BishopAccountability.org
 
  Women Accuse Priest of Abuse
Two Women Say Their Lives Will Never Be Free of the Pain Caused by " Father Richard," Whom They Accuse of Sexually Abusing Them at a Northern Minnesota Cabin in the 1970s. He Has Denied Any Wrongdoing

By Warren Wolfe
Star Tribune (Minneapolis, MN)
May 9, 2002

They were supposed to be joyous getaways with a priest well known by their families, a man who loved the outdoors and enjoyed taking groups of six or seven children on weekend outings in the 1970s.

But two women say what they experienced at a northern Minnesota cabin were weekends of horror.

"I remember Father Richard got mad about something and we ran over to the neighbors," Helen Olson, 42, of Woodbury said Wednesday. "The woman and her boys wanted us to stay the night there, but we didn't. I was 11. Father Richard raped me that night."

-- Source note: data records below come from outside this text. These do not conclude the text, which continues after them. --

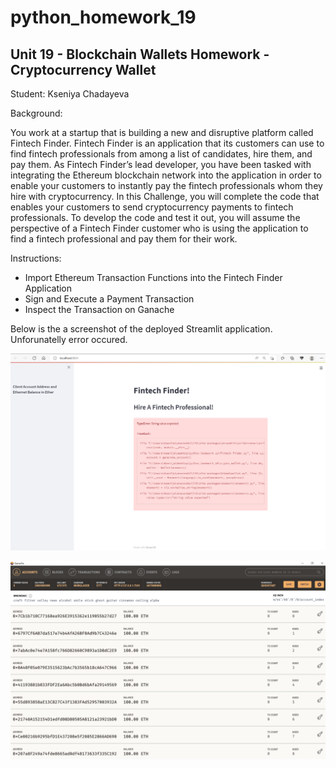 # python_homework_19
## Unit 19 - Blockchain Wallets Homework - Cryptocurrency Wallet
Student: Kseniya Chadayeva

Background:

You work at a startup that is building a new and disruptive platform called Fintech Finder. Fintech Finder is an application that its customers can use to find fintech professionals from among a list of candidates, hire them, and pay them. As Fintech Finder’s lead developer, you have been tasked with integrating the Ethereum blockchain network into the application in order to enable your customers to instantly pay the fintech professionals whom they hire with cryptocurrency.
In this Challenge, you will complete the code that enables your customers to send cryptocurrency payments to fintech professionals. To develop the code and test it out, you will assume the perspective of a Fintech Finder customer who is using the application to find a fintech professional and pay them for their work.

Instructions:

* Import Ethereum Transaction Functions into the Fintech Finder Application
* Sign and Execute a Payment Transaction
* Inspect the Transaction on Ganache

Below is the a screenshot of the deployed Streamlit application. Unforunatelly error occured.

![streamlit running](Screenshot_5.png) 

![genache running](Screenshot_6.png) 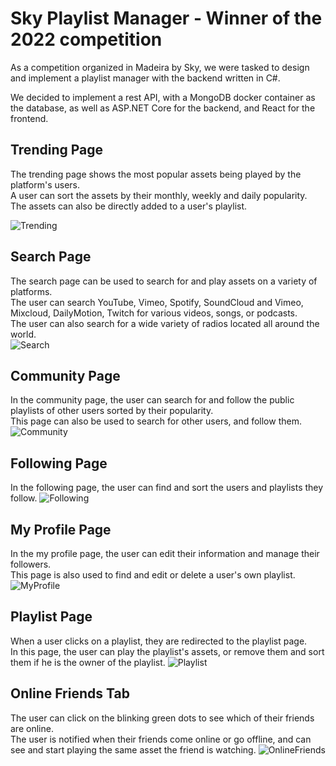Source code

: # Sky Playlist Manager - Winner of the 2022 competition
As a competition organized in Madeira by Sky, we were tasked to design and implement a playlist manager with the backend written in C#.

We decided to implement a rest API, with a MongoDB docker container as the database, as well as ASP.NET Core for the backend, and React for the frontend.


## Trending Page
The trending page shows the most popular assets being played by the platform's users. <br>
A user can sort the assets by their monthly, weekly and daily popularity. <br>
The assets can also be directly added to a user's playlist.

![Trending](./assets/Trending.gif)

## Search Page
The search page can be used to search for and play assets on a variety of platforms. <br>
The user can search YouTube, Vimeo, Spotify, SoundCloud and Vimeo, Mixcloud, DailyMotion, Twitch for various videos, songs, or podcasts. <br>
The user can also search for a wide variety of radios located all around the world. <br>
![Search](./assets/Search.gif)


## Community Page
In the community page, the user can search for and follow the public playlists of other users sorted by their popularity. <br>
This page can also be used to search for other users, and follow them.
![Community](./assets/Community.gif)

## Following Page
In the following page, the user can find and sort the users and playlists they follow.
![Following](./assets/Following.gif)

## My Profile Page
In the my profile page, the user can edit their information and manage their followers. <br>
This page is also used to find and edit or delete a user's own playlist.
![MyProfile](./assets/MyProfile.gif)

## Playlist Page
When a user clicks on a playlist, they are redirected to the playlist page. <br>
In this page, the user can play the playlist's assets, or remove them and sort them if he is the owner of the playlist.
![Playlist](./assets/Playlist.gif)

## Online Friends Tab
The user can click on the blinking green dots to see which of their friends are online. <br>
The user is notified when their friends come online or go offline, and can see and start playing the same asset the friend is watching. 
![OnlineFriends](./assets/OnlineFriends.gif)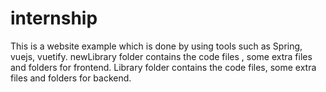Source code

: # internship
This is a website example which is done by using tools such as Spring, vuejs, vuetify. 
newLibrary folder contains the code files , some extra files and folders for frontend.
Library folder contains the code files, some extra files and folders for backend.
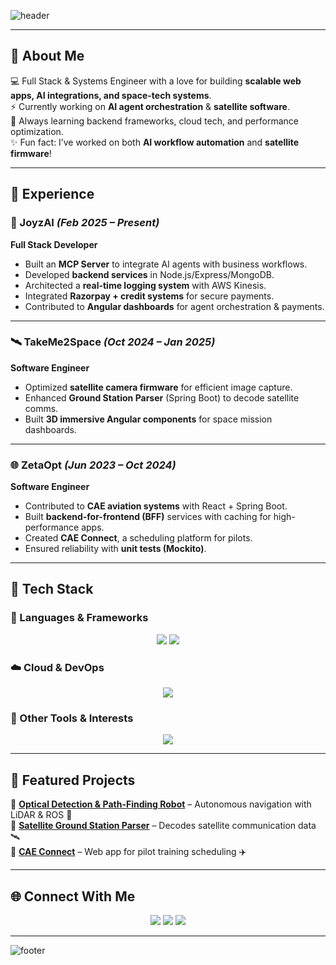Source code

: <!-- Profile Banner -->
![header](https://capsule-render.vercel.app/api?type=waving&color=0:0f2027,100:2c5364&height=200&section=header&text=Hey%20there!%20I'm%20Jayanth%20👋&fontSize=30&fontColor=ffffff&animation=fadeIn)

---

## 🌟 About Me
💻 Full Stack & Systems Engineer with a love for building **scalable web apps, AI integrations, and space-tech systems**.  
⚡ Currently working on **AI agent orchestration** & **satellite software**.  
🌱 Always learning backend frameworks, cloud tech, and performance optimization.  
✨ Fun fact: I’ve worked on both **AI workflow automation** and **satellite firmware**!  

---

## 💼 Experience

### 🚀 JoyzAI *(Feb 2025 – Present)*
**Full Stack Developer**
- Built an **MCP Server** to integrate AI agents with business workflows.  
- Developed **backend services** in Node.js/Express/MongoDB.  
- Architected a **real-time logging system** with AWS Kinesis.  
- Integrated **Razorpay + credit systems** for secure payments.  
- Contributed to **Angular dashboards** for agent orchestration & payments.  

---

### 🛰 TakeMe2Space *(Oct 2024 – Jan 2025)*
**Software Engineer**
- Optimized **satellite camera firmware** for efficient image capture.  
- Enhanced **Ground Station Parser** (Spring Boot) to decode satellite comms.  
- Built **3D immersive Angular components** for space mission dashboards.  

---

### 🌐 ZetaOpt *(Jun 2023 – Oct 2024)*
**Software Engineer**
- Contributed to **CAE aviation systems** with React + Spring Boot.  
- Built **backend-for-frontend (BFF)** services with caching for high-performance apps.  
- Created **CAE Connect**, a scheduling platform for pilots.  
- Ensured reliability with **unit tests (Mockito)**.  

---

## 🔧 Tech Stack

### 🚀 Languages & Frameworks
<p align="center">
  <img src="https://skillicons.dev/icons?i=java,js,ts,python,cpp,c" />
  <img src="https://skillicons.dev/icons?i=spring,express,react,angular,nodejs" />
</p>

### ☁️ Cloud & DevOps
<p align="center">
  <img src="https://skillicons.dev/icons?i=aws,azure,docker,kubernetes,git" />
</p>

### 📡 Other Tools & Interests
<p align="center">
  <img src="https://skillicons.dev/icons?i=mongodb,postgres,opencv" />
</p>

---

## 🚀 Featured Projects
🔹 **[Optical Detection & Path-Finding Robot](#)** – Autonomous navigation with LiDAR & ROS 🚗  
🔹 **[Satellite Ground Station Parser](#)** – Decodes satellite communication data 🛰  
🔹 **[CAE Connect](#)** – Web app for pilot training scheduling ✈️  

---

## 🌐 Connect With Me
<p align="center">
  <a href="mailto:gandhamjayanth27@gmail.com"><img src="https://skillicons.dev/icons?i=gmail" /></a>
  <a href="https://www.linkedin.com/in/g-v-s-jayanth-4a7a8b195/"><img src="https://skillicons.dev/icons?i=linkedin" /></a>
  <a href="https://github.com/Jayanth19524"><img src="https://skillicons.dev/icons?i=github" /></a>
</p>

---

<!-- Footer -->
![footer](https://capsule-render.vercel.app/api?type=waving&color=0:2c5364,100:0f2027&height=120&section=footer)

Father Richard is the Rev. Richard Eckroth, 75, a monk at St. John's Abbey in Collegeville, Minn., where he taught philosophy to students at St. John's University, was prefect at a residence hall and served as priest in two nearby parishes before he was transferred in 1977 to the abbey's Bahamas mission.

On Tuesday, Olson received a check for $10,000 from St. John's Abbot John Klassen, whom she told about her alleged abuse for the first time in January. He sent her $2,000 in April. The money, he said Wednesday, is to help with counseling and living costs.

An accompanying letter from the abbot said, "I know that this ordeal has been very hard for you and has taken a great deal of courage. I enclose $10,000 and I am hoping that this will be of help over the short haul."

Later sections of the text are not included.